=== YOUR INSTRUCTIONS ===
Write down, unchanged, the entries from the first line through the line holding "- **Optimize Memory". Include no other line.

(Plain-text document sources)

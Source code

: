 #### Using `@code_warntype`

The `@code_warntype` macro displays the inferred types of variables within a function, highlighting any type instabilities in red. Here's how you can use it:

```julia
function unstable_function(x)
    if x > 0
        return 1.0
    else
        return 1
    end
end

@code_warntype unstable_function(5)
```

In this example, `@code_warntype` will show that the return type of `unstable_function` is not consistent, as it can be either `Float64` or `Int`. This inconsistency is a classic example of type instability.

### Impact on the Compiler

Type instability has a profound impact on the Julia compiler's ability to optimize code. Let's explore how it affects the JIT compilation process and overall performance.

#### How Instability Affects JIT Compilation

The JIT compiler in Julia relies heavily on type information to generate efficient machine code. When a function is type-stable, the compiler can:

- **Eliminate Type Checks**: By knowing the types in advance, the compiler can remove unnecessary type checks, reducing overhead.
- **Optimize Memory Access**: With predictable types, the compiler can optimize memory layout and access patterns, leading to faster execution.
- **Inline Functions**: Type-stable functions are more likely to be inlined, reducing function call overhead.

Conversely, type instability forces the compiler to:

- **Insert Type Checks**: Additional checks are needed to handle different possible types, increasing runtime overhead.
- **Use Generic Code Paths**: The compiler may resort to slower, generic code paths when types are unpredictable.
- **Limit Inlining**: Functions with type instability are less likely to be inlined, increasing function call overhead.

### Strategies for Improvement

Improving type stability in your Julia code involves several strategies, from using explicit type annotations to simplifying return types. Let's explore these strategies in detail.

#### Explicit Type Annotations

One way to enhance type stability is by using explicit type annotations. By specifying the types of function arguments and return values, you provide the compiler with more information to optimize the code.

=== YOUR RESPONSE ===
Source code

: #### Using `@code_warntype`

The `@code_warntype` macro displays the inferred types of variables within a function, highlighting any type instabilities in red. Here's how you can use it:

```julia
function unstable_function(x)
    if x > 0
        return 1.0
    else
        return 1
    end
end

@code_warntype unstable_function(5)
```

In this example, `@code_warntype` will show that the return type of `unstable_function` is not consistent, as it can be either `Float64` or `Int`. This inconsistency is a classic example of type instability.

### Impact on the Compiler

Type instability has a profound impact on the Julia compiler's ability to optimize code. Let's explore how it affects the JIT compilation process and overall performance.

#### How Instability Affects JIT Compilation

The JIT compiler in Julia relies heavily on type information to generate efficient machine code. When a function is type-stable, the compiler can:

- **Eliminate Type Checks**: By knowing the types in advance, the compiler can remove unnecessary type checks, reducing overhead.
- **Optimize Memory Access**: With predictable types, the compiler can optimize memory layout and access patterns, leading to faster execution.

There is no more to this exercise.